Подвижное равновесие в природе рассчитано на здоровых, и остальные все, старые, малые, больные, предоставлены себе самим или на попечение сильным, как их «ближние». Итак, в природе все рассчитано на подвижное равновесие жизни; как будто все деревья, сороки, кошки, слоны, люди находятся в состоянии первой возмужалости и плодоношения. Так называемое «язычество» и было такой религией природы, и смерть принималась, как необходимость замены слабеющих – лучшими.
Сущность человеческого прихода в мир природы является восстанием на метод природы, или, просто сказать, возмущением смертью как способом такого движения.
А помнишь, Михаил, ты стоял на тяге среди молодых неодетых березок над опавшими листьями? И ты думал тогда, что эти прошлогодние листья, как удобрение, переходят теперь в новую жизнь. Человек же не удовлетворяется положением удобрения. Вот даже я – писатель, – какой уж там в сравнении с Пушкиным, и то на неизмеримой высоте стою в сравнении со своим телом как материалом для удобрения полей будущего человека.
И, конечно, надо быть полубогом, чтобы стать на такую высоту, и знаю, что Пушкин, прочитав какой-нибудь мой рассказ для детей, будь он живой, обнял бы меня, узнавая во мне действие того же бессмертного духа, как и в себе.
Человек, организуясь в веках, захватывает в состав своего тела всю природу во всем ее составе, как вселенную, и так, что части, более близкие к животным и растениям, называются
Многие силы природы, обращаясь у человека в его душу, неузнаваемо преображаются. Так, например, ветер, способствующий перенесению пыльцы с мужского пестика на женское рыльце, называют половой страстью, в телесном определении, а в душевном – любовью.
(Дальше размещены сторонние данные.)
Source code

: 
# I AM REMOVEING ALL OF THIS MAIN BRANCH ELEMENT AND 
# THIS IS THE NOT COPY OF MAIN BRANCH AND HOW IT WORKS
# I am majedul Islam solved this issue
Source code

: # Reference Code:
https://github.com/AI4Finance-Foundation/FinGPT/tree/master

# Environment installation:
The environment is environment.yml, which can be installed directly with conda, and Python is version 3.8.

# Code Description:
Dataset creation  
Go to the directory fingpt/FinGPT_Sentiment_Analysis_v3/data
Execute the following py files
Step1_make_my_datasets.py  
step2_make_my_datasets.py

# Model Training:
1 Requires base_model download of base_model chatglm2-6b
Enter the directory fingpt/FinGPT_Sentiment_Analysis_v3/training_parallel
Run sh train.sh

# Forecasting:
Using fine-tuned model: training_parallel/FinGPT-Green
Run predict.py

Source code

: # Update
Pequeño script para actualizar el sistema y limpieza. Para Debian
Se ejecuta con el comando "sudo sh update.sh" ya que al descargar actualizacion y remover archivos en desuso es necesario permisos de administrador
Во свидетельство такого преображения любви поэты с незапамятных времен говорят о любовных бурях.
Люди в своих переживаниях бывают похожи на нас самих, и так мы их познаем
Так и природу мы постигаем по себе, или как «равнодушную» и чуждую нам: мы так, а она этак, по-своему.
Эти два рода познания, субъективное и объективное в отношении природы, представляются нам, как поэтическое или художественное и научное. На одной стороне образ, на другой закон.
Знакомый поток вошел в тесный лес и заговорил: в той стороне заговорил, и в другой, изогнувшись, говорил, и в третьей бубнил, и весь этот говор в лесу отдавался и соединялся.
Я нашел место, где поток падал и бубнил, сел тут на пень и дивился тому, какое множество пузырей нес поток, и спрашивал себя, что если все целесообразно в природе, то зачем образуется рядом с таким серьезнейшим делом, как распространение потоком семян, образование рек и т. п., рождение такого множества пузырей.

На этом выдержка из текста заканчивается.